Whenever I visit my family, I sit on a chair outside and look at the orchard from above. Although I left my childhood playground, I am still breathing the air of that unique world, especially that we live in the last days of orchards. It brings me joy to see my nephews—the smartphone generation—experience the orchard like we did more than 20 years ago. I am happy that they get to have this experience now before the imminent death of all orchards.

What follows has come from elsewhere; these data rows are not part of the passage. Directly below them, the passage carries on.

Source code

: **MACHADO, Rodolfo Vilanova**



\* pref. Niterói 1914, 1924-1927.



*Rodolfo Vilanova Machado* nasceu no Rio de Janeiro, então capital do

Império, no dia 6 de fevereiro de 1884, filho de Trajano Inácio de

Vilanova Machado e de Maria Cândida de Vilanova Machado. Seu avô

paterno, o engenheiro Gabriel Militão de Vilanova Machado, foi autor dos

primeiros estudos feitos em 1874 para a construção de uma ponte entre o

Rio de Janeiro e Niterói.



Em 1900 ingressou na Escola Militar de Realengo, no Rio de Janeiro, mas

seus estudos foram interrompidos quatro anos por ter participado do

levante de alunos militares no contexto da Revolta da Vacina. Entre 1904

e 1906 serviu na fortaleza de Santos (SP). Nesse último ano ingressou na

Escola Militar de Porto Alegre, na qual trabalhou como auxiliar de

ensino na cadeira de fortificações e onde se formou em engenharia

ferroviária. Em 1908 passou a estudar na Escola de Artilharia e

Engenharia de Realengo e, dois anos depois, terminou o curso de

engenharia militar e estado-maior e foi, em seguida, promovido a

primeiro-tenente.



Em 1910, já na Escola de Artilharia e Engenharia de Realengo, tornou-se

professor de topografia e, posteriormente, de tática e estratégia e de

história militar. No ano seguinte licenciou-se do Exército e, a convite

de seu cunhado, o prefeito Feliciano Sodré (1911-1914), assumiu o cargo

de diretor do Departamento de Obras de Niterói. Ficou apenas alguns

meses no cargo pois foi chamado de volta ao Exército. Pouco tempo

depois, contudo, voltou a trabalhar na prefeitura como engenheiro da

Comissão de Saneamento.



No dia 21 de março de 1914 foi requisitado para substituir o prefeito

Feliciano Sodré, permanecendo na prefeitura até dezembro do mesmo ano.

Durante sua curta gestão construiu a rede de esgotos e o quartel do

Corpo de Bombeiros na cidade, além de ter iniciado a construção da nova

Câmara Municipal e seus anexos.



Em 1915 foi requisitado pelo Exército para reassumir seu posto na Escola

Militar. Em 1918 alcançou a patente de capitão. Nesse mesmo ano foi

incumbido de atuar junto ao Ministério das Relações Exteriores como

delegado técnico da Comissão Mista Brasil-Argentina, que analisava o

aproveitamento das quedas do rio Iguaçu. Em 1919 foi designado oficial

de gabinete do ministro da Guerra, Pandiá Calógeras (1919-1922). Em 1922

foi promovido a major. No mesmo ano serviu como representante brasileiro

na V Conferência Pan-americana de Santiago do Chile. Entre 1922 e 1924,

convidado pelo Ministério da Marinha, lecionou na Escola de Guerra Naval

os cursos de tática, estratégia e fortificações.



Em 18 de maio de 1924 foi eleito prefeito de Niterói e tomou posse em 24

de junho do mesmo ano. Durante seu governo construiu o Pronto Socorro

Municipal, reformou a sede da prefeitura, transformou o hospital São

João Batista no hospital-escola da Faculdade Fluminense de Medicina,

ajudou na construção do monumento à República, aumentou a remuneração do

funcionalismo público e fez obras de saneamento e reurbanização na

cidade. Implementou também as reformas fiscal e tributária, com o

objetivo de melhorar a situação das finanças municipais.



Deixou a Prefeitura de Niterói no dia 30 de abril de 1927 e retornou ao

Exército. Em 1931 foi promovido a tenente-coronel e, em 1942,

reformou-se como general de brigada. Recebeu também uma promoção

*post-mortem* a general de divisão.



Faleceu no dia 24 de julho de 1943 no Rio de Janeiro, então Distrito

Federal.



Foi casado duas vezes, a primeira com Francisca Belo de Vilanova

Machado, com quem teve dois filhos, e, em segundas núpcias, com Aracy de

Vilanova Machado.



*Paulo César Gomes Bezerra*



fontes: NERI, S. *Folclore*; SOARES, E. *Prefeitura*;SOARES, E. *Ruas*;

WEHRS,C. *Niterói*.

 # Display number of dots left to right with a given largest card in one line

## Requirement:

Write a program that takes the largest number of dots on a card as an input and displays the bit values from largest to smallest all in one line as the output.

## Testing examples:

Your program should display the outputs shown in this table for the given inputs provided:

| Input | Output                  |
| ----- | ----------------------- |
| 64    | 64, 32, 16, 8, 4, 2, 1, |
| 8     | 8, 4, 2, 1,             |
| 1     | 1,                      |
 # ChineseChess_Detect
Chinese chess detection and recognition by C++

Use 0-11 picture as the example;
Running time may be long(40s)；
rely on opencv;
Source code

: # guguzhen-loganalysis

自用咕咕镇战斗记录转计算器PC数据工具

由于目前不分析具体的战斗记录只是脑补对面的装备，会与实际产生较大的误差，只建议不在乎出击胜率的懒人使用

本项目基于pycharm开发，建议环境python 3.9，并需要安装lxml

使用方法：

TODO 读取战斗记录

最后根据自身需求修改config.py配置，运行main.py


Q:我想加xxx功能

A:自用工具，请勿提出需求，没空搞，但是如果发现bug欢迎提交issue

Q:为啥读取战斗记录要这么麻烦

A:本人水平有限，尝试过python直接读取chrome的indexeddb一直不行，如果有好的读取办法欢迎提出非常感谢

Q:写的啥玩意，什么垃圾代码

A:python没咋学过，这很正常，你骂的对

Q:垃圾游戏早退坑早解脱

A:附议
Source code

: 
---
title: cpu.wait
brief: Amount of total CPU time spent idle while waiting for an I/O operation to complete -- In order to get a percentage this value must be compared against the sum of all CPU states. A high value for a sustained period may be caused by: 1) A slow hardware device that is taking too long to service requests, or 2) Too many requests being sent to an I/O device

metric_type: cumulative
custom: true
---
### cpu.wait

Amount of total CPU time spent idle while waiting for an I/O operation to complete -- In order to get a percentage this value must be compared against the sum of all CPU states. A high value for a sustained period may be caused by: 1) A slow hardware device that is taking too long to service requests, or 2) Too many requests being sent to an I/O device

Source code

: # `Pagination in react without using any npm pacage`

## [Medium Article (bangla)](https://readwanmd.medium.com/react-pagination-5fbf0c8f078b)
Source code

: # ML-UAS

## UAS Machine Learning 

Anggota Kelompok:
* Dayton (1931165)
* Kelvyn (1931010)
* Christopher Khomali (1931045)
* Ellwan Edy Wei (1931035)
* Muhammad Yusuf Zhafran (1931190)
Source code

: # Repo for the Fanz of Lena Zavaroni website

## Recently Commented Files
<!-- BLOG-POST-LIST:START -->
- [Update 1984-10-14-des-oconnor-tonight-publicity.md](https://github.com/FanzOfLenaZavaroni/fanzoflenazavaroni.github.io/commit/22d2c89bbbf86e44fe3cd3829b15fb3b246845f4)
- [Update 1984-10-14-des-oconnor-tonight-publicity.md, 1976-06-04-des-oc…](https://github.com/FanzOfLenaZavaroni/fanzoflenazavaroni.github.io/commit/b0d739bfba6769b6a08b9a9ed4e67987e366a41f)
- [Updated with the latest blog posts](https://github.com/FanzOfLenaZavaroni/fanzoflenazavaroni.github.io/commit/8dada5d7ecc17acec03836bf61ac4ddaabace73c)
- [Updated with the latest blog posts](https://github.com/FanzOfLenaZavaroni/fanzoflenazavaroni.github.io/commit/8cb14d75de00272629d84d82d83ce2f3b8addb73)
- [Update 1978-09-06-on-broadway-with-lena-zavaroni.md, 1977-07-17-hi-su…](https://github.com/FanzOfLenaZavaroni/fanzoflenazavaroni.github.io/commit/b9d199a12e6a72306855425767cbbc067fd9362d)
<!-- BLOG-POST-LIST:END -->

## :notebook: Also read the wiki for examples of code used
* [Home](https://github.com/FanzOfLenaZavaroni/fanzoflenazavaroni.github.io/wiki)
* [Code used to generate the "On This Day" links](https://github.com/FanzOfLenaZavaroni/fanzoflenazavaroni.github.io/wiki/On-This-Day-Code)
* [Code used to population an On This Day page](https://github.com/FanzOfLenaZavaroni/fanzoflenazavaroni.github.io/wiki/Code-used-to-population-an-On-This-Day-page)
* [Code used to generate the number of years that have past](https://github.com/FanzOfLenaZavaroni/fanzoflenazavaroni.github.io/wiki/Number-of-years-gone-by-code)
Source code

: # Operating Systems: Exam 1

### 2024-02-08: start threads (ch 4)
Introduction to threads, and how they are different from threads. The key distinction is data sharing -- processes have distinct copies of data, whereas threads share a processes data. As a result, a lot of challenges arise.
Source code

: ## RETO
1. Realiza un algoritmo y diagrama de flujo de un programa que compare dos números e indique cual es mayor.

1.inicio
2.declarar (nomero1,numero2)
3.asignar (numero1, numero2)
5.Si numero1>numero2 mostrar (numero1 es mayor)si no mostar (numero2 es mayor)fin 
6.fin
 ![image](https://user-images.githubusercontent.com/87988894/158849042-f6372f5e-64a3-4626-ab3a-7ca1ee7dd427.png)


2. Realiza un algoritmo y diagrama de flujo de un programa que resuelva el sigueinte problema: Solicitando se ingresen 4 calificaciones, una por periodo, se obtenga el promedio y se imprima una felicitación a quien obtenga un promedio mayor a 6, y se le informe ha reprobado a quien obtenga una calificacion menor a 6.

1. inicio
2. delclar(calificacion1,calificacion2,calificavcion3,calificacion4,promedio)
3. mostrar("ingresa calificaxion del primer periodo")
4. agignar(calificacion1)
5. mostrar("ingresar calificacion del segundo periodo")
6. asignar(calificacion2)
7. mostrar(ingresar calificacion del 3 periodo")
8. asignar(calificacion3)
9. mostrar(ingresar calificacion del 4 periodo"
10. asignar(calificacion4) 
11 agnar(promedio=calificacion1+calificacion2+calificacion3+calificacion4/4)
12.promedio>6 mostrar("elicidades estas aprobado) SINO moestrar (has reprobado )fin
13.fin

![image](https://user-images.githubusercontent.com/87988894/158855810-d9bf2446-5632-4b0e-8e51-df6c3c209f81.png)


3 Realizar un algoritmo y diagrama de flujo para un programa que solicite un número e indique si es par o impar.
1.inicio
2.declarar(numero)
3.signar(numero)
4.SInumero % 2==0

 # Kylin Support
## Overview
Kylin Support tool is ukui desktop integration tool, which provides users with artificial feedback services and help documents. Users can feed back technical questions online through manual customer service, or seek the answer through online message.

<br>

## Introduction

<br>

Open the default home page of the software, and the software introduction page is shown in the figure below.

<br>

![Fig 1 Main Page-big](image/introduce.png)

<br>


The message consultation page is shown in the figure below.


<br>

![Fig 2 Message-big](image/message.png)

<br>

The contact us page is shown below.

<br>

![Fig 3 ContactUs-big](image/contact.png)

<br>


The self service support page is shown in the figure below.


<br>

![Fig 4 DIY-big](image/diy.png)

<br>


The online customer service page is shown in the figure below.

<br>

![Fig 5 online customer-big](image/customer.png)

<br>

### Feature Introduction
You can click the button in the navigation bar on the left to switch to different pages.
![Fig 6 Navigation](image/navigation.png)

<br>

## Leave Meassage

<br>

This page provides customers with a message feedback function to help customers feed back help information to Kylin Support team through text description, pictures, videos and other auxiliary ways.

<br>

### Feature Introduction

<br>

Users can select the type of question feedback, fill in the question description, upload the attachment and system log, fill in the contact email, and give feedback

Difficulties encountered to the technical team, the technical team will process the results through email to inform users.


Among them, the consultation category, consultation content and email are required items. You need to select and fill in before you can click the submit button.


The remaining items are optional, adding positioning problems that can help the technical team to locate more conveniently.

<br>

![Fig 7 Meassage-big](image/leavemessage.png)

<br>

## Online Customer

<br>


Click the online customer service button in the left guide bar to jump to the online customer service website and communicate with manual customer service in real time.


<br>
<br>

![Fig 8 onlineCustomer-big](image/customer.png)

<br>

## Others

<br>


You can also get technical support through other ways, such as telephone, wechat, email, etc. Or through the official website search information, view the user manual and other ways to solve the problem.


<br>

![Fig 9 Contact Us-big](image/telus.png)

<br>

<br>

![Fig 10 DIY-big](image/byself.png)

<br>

I do not know what we can call our orchard and a few others remaining in our village and other villages in the Galilee. Shall we, for example, say ‘orchards that survived urbanisation’, ‘orchards that survived concrete’, ‘orchards surviving modernity’ or ‘postmodern orchards’? I have no idea. Contemplating the orchard, especially while sheltering in place during the Coronavirus pandemic, brings me back to it not only through memories but also as a surviving space—so far. It survived the hegemony of the capitalist and colonial system and has been creating an abundant life away from attempted destruction that the political and economic reality brings about.
My contemplation leads me to the inevitable tragic conclusion that there is no longer a possibility for the orchards to sustain. Our orchard survived the structural transformations of the Palestinian Arab villages after 1948. These transformations include displacement, confiscation of lands, besieging Arab towns and supplanting Jewish ones, not expanding the building areas and developing Arab towns as peripheries of Israeli towns. Our orchard will have the same fate as other orchards. They became cement—apartments and offices for rent.
Dividing the orchard and planning its future has already begun, and so has the typical disputes over its boundaries. And so, the nostalgic discourse and reminiscing will seem completely unrealistic. When the first bit of concrete is poured into the orchard in the next couple of years, it will be officially buried. We will do the same special ritual we do in the funerals of orchards. There will be grilled meat. People and relatives will come to offer their blessings and give away sweets to neighbours. There will be nothing left for me in the orchard except for lingering memories.